Business Park Opportunities
Ultimately, attracting and retaining businesses will keep the economies of both areas healthy. Kent Sulser, manager of Davis County Community and Economic Development, is excited about two big projects near Hill Air Force Base – which is already Davis County’s largest employer – that he hopes will sustain last year’s 3.5 percent job growth in the county. An eventual 550-acre business park located in Layton near the east gate of Hill and also a west-side property development by Woodbury Corp. will “help solidify Hill and bring life-sustaining jobs to the community.”
The Business Depot Ogden (BDO) which was once a 1,100 acre military distribution depot, is 95 percent leased. The property has been developed into an industrial and business park by The Boyer Company.
Mixed Use in Northern Utah
In addition to business parks, Northern Utah is seeing a spike in commercial and mixed-use developments.
Davis County is looking forward to the opening of a number of mixed-use properties, including Station Park, which Sulser says will be, “much larger, more walkable and more attractive than The Gateway.” The Village at North Salt Lake is located on an old gravel pit and will feature condos and retail establishments. Midtown Village at Legend Hill in Clearfield is an eight-story complex including 263 luxury condos and a performing arts theater. It will hold the distinction of the first mixed-use development outside of Salt Lake City. “This development will be a major destination for both Clearfield residents and others in Davis and Weber counties, where people can live, work, shop, dine and be entertained all in one complex,” Clearfield Mayor Don Woods says.

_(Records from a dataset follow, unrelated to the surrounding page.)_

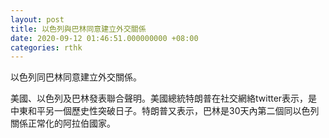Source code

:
 ```yaml
---
layout: post
title: 以色列與巴林同意建立外交關係
date: 2020-09-12 01:46:51.000000000 +08:00
categories: rthk
---
```


以色列同巴林同意建立外交關係。

美國、以色列及巴林發表聯合聲明。美國總統特朗普在社交網絡twitter表示，是中東和平另一個歷史性突破日子。特朗普又表示，巴林是30天內第二個同以色列關係正常化的阿拉伯國家。
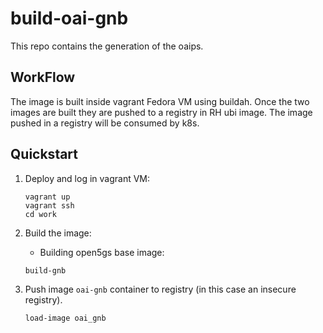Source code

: # build-oai-gnb

This repo contains the generation of the oaips. 

## WorkFlow

The image is built inside vagrant Fedora VM using buildah. Once the two images are built they are pushed to a registry in RH ubi image. The image pushed in a registry will be consumed by k8s.

## Quickstart


1. Deploy and log in vagrant VM:

   ```
   vagrant up
   vagrant ssh
   cd work
   ```

2. Build the image:
	* Building open5gs base image:
   
   ```
   build-gnb
   ```
   

3. Push image `oai-gnb` container to registry (in this case an insecure registry).

   ```
   load-image oai_gnb
   ```

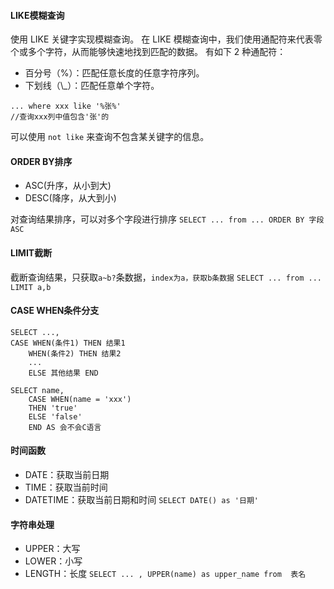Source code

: #### LIKE模糊查询
使用 LIKE 关键字实现模糊查询。
	在 LIKE 模糊查询中，我们使用通配符来代表零个或多个字符，从而能够快速地找到匹配的数据。
有如下 2 种通配符：
- 百分号（%）：匹配任意长度的任意字符序列。
- 下划线（\\\_）：匹配任意单个字符。
```
... where xxx like '%张%'
//查询xxx列中值包含'张'的
```
可以使用 `not like` 来查询不包含某关键字的信息。

#### ORDER BY排序
- ASC(升序，从小到大)
- DESC(降序，从大到小)

对查询结果排序，可以对多个字段进行排序
`SELECT ... from ... ORDER BY 字段 ASC`
#### LIMIT截断
截断查询结果，只获取`a~b?`条数据，`index为a，获取b条数据`
`SELECT ... from ... LIMIT a,b`
#### CASE WHEN条件分支
```
SELECT ..., 
CASE WHEN(条件1) THEN 结果1
	WHEN(条件2) THEN 结果2
	...
	ELSE 其他结果 END
```
```
SELECT name,
	CASE WHEN(name = 'xxx')
	THEN 'true'
	ELSE 'false'
	END AS 会不会C语言
```
#### 时间函数
- DATE：获取当前日期
- TIME：获取当前时间
- DATETIME：获取当前日期和时间
`SELECT DATE() as '日期'`
#### 字符串处理
- UPPER：大写
- LOWER：小写
- LENGTH：长度
`SELECT ... , UPPER(name) as upper_name from  表名`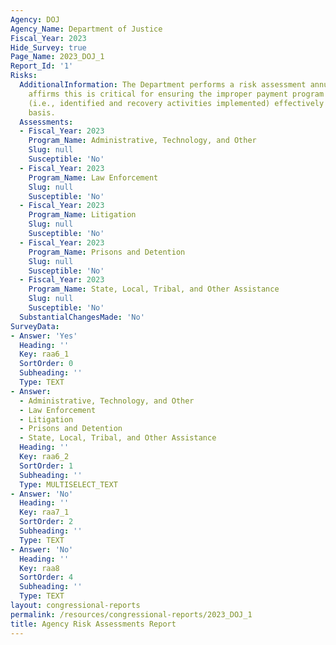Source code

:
 ```yaml
---
Agency: DOJ
Agency_Name: Department of Justice
Fiscal_Year: 2023
Hide_Survey: true
Page_Name: 2023_DOJ_1
Report_Id: '1'
Risks:
  AdditionalInformation: The Department performs a risk assessment annually. Management
    affirms this is critical for ensuring the improper payment program is managed
    (i.e., identified and recovery activities implemented) effectively on an ongoing
    basis.
  Assessments:
  - Fiscal_Year: 2023
    Program_Name: Administrative, Technology, and Other
    Slug: null
    Susceptible: 'No'
  - Fiscal_Year: 2023
    Program_Name: Law Enforcement
    Slug: null
    Susceptible: 'No'
  - Fiscal_Year: 2023
    Program_Name: Litigation
    Slug: null
    Susceptible: 'No'
  - Fiscal_Year: 2023
    Program_Name: Prisons and Detention
    Slug: null
    Susceptible: 'No'
  - Fiscal_Year: 2023
    Program_Name: State, Local, Tribal, and Other Assistance
    Slug: null
    Susceptible: 'No'
  SubstantialChangesMade: 'No'
SurveyData:
- Answer: 'Yes'
  Heading: ''
  Key: raa6_1
  SortOrder: 0
  Subheading: ''
  Type: TEXT
- Answer:
  - Administrative, Technology, and Other
  - Law Enforcement
  - Litigation
  - Prisons and Detention
  - State, Local, Tribal, and Other Assistance
  Heading: ''
  Key: raa6_2
  SortOrder: 1
  Subheading: ''
  Type: MULTISELECT_TEXT
- Answer: 'No'
  Heading: ''
  Key: raa7_1
  SortOrder: 2
  Subheading: ''
  Type: TEXT
- Answer: 'No'
  Heading: ''
  Key: raa8
  SortOrder: 4
  Subheading: ''
  Type: TEXT
layout: congressional-reports
permalink: /resources/congressional-reports/2023_DOJ_1
title: Agency Risk Assessments Report
---
```

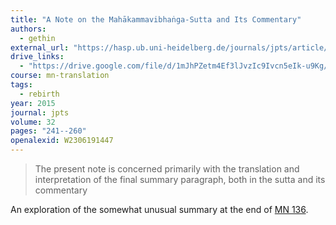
 ```yaml
---
title: "A Note on the Mahākammavibhaṅga-Sutta and Its Commentary"
authors:
  - gethin
external_url: "https://hasp.ub.uni-heidelberg.de/journals/jpts/article/view/27921/27320"
drive_links:
  - "https://drive.google.com/file/d/1mJhPZetm4Ef3lJvzIc9Ivcn5eIk-u9Kg/view?usp=drivesdk"
course: mn-translation
tags:
  - rebirth
year: 2015
journal: jpts
volume: 32
pages: "241--260"
openalexid: W2306191447
---
```


> The present note is concerned primarily with the translation and interpretation of the final summary paragraph, both in the sutta and its commentary

An exploration of the somewhat unusual summary at the end of [MN 136](/content/canon/mn136).

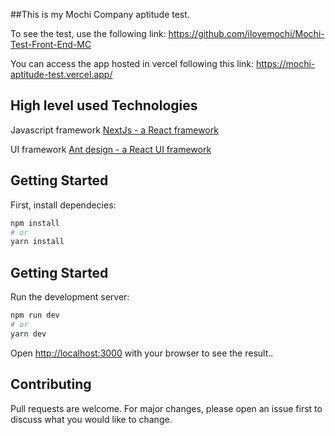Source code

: ##This is my Mochi Company aptitude test.

To see the test, use the following link: https://github.com/ilovemochi/Mochi-Test-Front-End-MC

You can access the app hosted in vercel following this link: https://mochi-aptitude-test.vercel.app/

## High level used Technologies

Javascript framework <a href="https://nextjs.org/">NextJs - a React framework</a>

UI framework <a href="https://ant.design//">Ant design - a React UI framework</a>

## Getting Started

First, install dependecies:

```bash
npm install
# or
yarn install
```

## Getting Started

Run the development server:

```bash
npm run dev
# or
yarn dev
```

Open [http://localhost:3000](http://localhost:3000) with your browser to see the result..




## Contributing
Pull requests are welcome. For major changes, please open an issue first to discuss what you would like to change.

Similar conditions exist in Ogden, and a variety of mixed-use developments are slated to come online. The Junction, which was formerly the site of the Ogden City Mall, features a children’s museum, offices, condos and the High Adventure Recreation Center on approximately 20 acres. The Ogden River Project is a 60-acre redevelopment project north of the business district that will feature urban living and small-scale commercial enterprises. Midtown Village will include a $115 million, 12- to 14-story building with condos, 55,000 square feet of retail space and a hotel with a family oriented water park. Additionally, the developers of the former Ben Lomond Hotel are excited about the property’s proximity to the Ogden FrontRunner station, McConkie says, because, “They anticipate that there will be a demand for condo housing that is within walking distance of FrontRunner.”
FrontRunner will play an increasingly important role in the continued growth of Northern Utah as traffic issues persist. Utah Transit Authority’s commuter rail is set to begin service in the spring and will connect a 44-mile corridor from Pleasant View to Salt Lake City. Davis County will have four Frontrunner stops: Clearfield, Layton, Farmington and Woods Cross; Weber County has one in Roy, Ogden and Pleasant View. Sulser expects that just a 5 percent ridership from Davis County residents will reduce traffic congestion along I-15.
Northern Utah is also looking at new ways to encourage entrepreneurial success in the area. Weber, Davis and Morgan Counties are collaborating with Weber State University to promote a project led by Grow Utah Ventures, a venture capital organization that assists early stage Utah businesses. “We are now working on a program called SEED Weber/Morgan/Davis to create more entrepreneurs and home-grown business,” Kusina explains. “We are trying to embrace more of the economic potential than just recruiting new companies. More energy is going toward helping grow the the companies that are here and pushing entrepreneurship and local business development.”